Any data point smaller than Q1 – 1.5xIQR and any data point greater than Q3 + 1.5xIQR is considered as an outlier.

Implementing Boxplots with Python

Boxplots can be plotted using many plotting libraries. Let’s check how we can create Boxplots using python.

The dataset we’ll be using is the Titanic Dataset to demonstrate plotting, you can download the dataset here.

1. Using Pandas

Pandas have a boxplot method called on dataframe which simply requires the columns which we need to plot as an input argument.

#Import the required modules
import numpy as np
import pandas as pd

data = pd.read_csv('Titanic.csv')

#Plotting Boxplot of Age column
boxplot = data.boxplot(column=['Age'])
Pandas Boxplot Age Column
Pandas Boxplot Age Column

If our data has categorical values in it i.e. gender, etc. then pandas can create boxplot based on each category. Let’s see how to do this.

boxplot = data.boxplot(column=['Age' ], by = ['Sex'])
Pandas Boxplot Age With Gender Columns
Pandas Boxplot Age With Gender Columns

We can also pass a list of more than one column to group data based on provided columns and then creating the boxplots.

boxplot = data.boxplot(column=['Age' ] , by = ['Sex','Survived'] , notch = True)
Pandas Boxplot Grouped By Gender And Survived Columns
Pandas Boxplot Grouped By Gender And Survived Columns

When notch is set to True we get notches on the boxplot which shows the confidence intervals for the median value, by default it is set to a confidence interval of 95%.

using boxplot method on a dataset it becomes really quick to visualize boxplots.

2. Using Seaborn

With Seaborn we can plot some really good publication quality boxplots. Let’s get right into it.

#Importing required modules
import seaborn as sns
import pandas as ppd

data = pd.read_csv('Titanic.csv')

sns.boxplot(data = data , x = 'Survived' , y = 'Age' , hue = 'Sex')
Seaborn Boxplot Grouped By Gender
Seaborn Boxplot Grouped By Gender

Suppose now we want boxplots on the age people who survived and lost their lives and grouped according to gender, seaborn boxplot has hue argument which is useful for this purpose.

sns.boxplot(data = data , x = 'Survived' , y = 'Age' , hue = 'Sex' , notch = True )
Seaborn Boxplot Grouped By Gender And Survived Columns
Seaborn Boxplot Grouped By Gender And Survived Columns

3. Using Matplotlib

Even though we can create more aesthetic plots with fewer lines of code using the seaborn library, but seaborn is actually built on top of Matplotlib. Matplotlib has a method to plot the boxplots and conveniently called as boxplot.
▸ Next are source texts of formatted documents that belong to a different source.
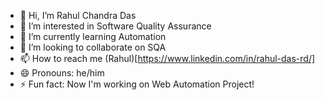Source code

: - 👋 Hi, I’m Rahul Chandra Das
- 👀 I’m interested in Software Quality Assurance
- 🌱 I’m currently learning Automation
- 💞️ I’m looking to collaborate on SQA
- 📫 How to reach me (Rahul)[https://www.linkedin.com/in/rahul-das-rd/]
- 😄 Pronouns: he/him
- ⚡ Fun fact: Now I'm working on Web Automation Project!

<!---
rahulchandradasrcd/rahulchandradasrcd is a ✨ special ✨ repository because its `README.md` (this file) appears on your GitHub profile.
You can click the Preview link to take a look at your changes.
--->
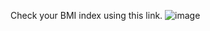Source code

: Check your BMI index using this link.
![image](https://user-images.githubusercontent.com/91546745/171051553-1be088eb-661f-4926-81b3-2ced7e7273f1.png)
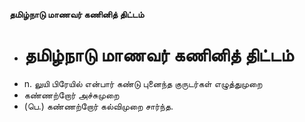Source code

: **தமிழ்நாடு மாணவர் கணினித் திட்டம்**
- # தமிழ்நாடு மாணவர் கணினித் திட்டம்
- n. லுயி பிரேயில் என்பார் கண்டு புனைந்த குருடர்கள் எழுத்துமுறை
- கண்ணற்றோர் அச்சுமுறை
- (பெ.) கண்ணற்றோர் கல்விமுறை சார்ந்த.

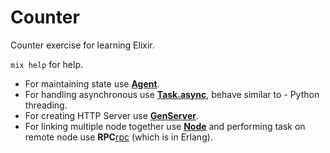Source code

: # Counter

Counter exercise for learning Elixir.

`mix help` for help.

- For maintaining state use [**Agent**][agent].
- For handling asynchronous use [**Task.async**][async], behave similar to - Python threading.
- For creating HTTP Server use [**GenServer**][genserver].
- For linking multiple node together use [**Node**][node] and performing task on remote node use **RPC**[rpc] (which is in Erlang).

[agent]: http://elixir-lang.org/docs/stable/elixir/Agent.html
[async]: http://elixir-lang.org/docs/stable/elixir/Task.html#async
[genserver]: http://elixir-lang.org/docs/stable/elixir/GenServer.html
[node]: http://elixir-lang.org/docs/stable/elixir/Node.html
[rpc]: http://erlang.org/doc/man/rpc.html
Let’s create boxplots using Matplotlib.

# importing required modules
import pandas as pd
import matplotlib.pyplot as plt

data = pd.read_csv('Titanic.csv')

plt.boxplot(data.Age.dropna() , labels = ['Age'])
plt.show()
Matplotlib Boxplot Age
Matplotlib Boxplot Age

We can create boxplot of multiple variables by passing them as a list.

plt.boxplot([data.Fare , data.Age.dropna()] , labels = ['Fare' , 'Age'])
plt.show()

Matplotlib Boxplot On Fares And Age
Matplotlib Boxplot On Fares And Age

Conclusion

In this article we explored Boxplots, their importance and what they are used for. We also implemented codes to create our own boxplots using pandas,seaborn and matplotlib libraries respectively. Happy Learning!